▶ [Given records]:
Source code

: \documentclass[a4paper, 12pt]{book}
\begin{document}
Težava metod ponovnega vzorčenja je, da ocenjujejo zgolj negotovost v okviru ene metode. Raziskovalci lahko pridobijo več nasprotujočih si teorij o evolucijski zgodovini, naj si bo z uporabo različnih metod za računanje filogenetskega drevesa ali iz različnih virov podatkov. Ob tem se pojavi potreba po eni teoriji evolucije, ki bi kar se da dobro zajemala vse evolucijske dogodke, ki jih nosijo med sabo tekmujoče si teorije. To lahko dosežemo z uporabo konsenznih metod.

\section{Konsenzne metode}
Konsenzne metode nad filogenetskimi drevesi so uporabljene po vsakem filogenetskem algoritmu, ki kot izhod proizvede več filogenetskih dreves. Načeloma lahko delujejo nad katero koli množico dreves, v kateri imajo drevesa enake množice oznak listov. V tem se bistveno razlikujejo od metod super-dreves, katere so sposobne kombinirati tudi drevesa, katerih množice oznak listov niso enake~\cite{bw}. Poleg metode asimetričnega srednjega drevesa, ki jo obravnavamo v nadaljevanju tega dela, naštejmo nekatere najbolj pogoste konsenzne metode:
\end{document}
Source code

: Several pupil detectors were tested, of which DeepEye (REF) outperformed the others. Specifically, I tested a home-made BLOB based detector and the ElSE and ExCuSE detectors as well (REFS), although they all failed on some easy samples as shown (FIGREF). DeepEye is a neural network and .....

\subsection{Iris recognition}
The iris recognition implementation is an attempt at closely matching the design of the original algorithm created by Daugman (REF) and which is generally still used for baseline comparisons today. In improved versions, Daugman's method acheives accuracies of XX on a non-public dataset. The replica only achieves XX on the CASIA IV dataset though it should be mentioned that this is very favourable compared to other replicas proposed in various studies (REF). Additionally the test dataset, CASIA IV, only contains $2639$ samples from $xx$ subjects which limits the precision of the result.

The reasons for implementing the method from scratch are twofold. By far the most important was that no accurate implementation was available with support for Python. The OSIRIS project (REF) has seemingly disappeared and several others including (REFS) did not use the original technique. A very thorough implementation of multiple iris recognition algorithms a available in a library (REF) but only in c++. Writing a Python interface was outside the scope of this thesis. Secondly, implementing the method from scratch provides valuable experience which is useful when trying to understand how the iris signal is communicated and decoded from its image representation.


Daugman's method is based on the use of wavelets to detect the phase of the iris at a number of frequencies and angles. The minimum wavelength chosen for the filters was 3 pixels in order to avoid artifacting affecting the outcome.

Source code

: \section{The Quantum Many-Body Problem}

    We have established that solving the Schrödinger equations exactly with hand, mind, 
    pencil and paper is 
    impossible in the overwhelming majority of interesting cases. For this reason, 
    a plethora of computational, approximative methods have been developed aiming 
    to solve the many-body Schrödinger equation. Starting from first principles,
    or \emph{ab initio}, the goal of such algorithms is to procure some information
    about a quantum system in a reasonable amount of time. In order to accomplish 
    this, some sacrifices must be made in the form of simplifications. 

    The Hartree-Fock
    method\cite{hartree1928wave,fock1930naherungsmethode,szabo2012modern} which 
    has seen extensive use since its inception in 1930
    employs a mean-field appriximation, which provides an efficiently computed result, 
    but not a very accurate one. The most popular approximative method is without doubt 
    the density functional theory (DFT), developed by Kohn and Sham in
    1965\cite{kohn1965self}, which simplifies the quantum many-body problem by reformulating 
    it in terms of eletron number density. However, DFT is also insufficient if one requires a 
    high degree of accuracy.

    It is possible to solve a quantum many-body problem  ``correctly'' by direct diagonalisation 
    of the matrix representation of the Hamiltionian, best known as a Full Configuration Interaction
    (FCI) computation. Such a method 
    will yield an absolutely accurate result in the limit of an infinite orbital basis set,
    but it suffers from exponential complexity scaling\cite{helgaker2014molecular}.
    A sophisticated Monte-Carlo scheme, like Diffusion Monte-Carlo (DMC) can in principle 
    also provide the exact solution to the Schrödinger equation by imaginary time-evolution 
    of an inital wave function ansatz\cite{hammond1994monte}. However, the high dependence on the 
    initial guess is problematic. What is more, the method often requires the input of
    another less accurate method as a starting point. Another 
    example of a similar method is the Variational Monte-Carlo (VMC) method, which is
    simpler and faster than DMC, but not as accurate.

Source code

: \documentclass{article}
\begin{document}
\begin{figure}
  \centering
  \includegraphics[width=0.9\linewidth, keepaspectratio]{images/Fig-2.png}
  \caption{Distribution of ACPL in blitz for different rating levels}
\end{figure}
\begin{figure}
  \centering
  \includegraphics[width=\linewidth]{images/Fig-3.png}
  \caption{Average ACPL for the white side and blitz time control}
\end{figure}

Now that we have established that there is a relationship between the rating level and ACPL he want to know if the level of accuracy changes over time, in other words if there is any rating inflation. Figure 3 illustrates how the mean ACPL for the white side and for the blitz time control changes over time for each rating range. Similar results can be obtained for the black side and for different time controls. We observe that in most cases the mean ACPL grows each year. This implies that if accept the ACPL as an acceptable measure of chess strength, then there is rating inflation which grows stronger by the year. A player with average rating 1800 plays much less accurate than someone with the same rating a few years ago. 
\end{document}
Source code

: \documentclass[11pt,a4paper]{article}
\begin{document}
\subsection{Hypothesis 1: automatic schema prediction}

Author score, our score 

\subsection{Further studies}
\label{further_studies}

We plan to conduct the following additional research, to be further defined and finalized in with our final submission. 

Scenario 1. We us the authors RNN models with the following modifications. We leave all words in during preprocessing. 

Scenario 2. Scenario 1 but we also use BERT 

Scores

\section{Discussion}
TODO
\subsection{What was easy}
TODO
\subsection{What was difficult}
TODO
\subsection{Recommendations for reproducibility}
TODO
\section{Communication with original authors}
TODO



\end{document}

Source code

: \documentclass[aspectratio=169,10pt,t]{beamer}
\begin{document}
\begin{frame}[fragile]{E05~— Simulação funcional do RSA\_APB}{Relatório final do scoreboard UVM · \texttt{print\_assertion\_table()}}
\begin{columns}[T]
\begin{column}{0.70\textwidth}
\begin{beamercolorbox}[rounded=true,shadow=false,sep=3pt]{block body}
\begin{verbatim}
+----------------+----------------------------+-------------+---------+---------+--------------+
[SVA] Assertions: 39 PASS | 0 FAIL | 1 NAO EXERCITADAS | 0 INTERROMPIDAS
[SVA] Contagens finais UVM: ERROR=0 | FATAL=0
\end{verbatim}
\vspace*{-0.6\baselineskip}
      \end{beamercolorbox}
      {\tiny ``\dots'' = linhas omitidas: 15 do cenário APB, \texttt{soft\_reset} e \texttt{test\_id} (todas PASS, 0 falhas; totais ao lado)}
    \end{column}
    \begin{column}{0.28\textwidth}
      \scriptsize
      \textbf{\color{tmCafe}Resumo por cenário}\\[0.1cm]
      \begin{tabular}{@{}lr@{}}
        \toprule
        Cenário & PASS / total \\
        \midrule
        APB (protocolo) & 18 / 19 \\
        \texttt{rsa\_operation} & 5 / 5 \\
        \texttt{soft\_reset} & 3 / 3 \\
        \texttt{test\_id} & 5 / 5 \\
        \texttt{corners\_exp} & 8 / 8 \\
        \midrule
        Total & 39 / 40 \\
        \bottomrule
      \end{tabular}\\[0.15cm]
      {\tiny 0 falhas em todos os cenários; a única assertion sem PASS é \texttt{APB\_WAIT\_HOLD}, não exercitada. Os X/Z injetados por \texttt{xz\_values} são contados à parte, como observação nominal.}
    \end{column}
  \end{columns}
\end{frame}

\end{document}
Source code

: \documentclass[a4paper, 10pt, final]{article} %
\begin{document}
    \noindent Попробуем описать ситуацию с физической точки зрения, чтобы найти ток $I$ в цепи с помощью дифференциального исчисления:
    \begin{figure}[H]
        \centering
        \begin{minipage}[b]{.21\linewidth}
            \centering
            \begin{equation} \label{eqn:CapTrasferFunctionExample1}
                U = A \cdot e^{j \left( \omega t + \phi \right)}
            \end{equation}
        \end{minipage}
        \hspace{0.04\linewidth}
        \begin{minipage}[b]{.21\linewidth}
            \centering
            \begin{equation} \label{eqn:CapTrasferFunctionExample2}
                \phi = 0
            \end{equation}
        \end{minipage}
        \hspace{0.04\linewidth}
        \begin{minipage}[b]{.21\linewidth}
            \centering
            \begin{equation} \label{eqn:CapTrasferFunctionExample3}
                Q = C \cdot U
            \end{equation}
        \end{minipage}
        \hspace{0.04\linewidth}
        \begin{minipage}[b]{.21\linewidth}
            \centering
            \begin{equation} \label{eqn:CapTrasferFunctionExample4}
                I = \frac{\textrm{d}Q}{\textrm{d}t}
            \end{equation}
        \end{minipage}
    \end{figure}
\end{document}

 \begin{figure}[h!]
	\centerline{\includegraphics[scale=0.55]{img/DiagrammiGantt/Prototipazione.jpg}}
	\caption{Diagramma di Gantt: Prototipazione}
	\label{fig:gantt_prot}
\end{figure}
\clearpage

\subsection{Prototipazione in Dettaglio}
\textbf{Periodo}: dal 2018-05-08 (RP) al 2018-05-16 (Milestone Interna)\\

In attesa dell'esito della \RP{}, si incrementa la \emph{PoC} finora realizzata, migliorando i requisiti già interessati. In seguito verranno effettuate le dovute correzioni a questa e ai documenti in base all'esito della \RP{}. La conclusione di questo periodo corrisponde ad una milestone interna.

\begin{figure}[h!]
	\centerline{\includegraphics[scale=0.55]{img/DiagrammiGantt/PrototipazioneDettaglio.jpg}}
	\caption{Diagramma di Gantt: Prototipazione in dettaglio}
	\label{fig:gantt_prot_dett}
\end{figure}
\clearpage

▶ [How to complete this task]:
Wherever the line holding "to solve the" falls in the entries above, copy exactly from it through the line holding "the density functional", inclusive, and add nothing.

▶ [Completed task]:
    to solve the many-body Schrödinger equation. Starting from first principles,
    or \emph{ab initio}, the goal of such algorithms is to procure some information
    about a quantum system in a reasonable amount of time. In order to accomplish 
    this, some sacrifices must be made in the form of simplifications. 

    The Hartree-Fock
    method\cite{hartree1928wave,fock1930naherungsmethode,szabo2012modern} which 
    has seen extensive use since its inception in 1930
    employs a mean-field appriximation, which provides an efficiently computed result, 
    but not a very accurate one. The most popular approximative method is without doubt 
    the density functional theory (DFT), developed by Kohn and Sham in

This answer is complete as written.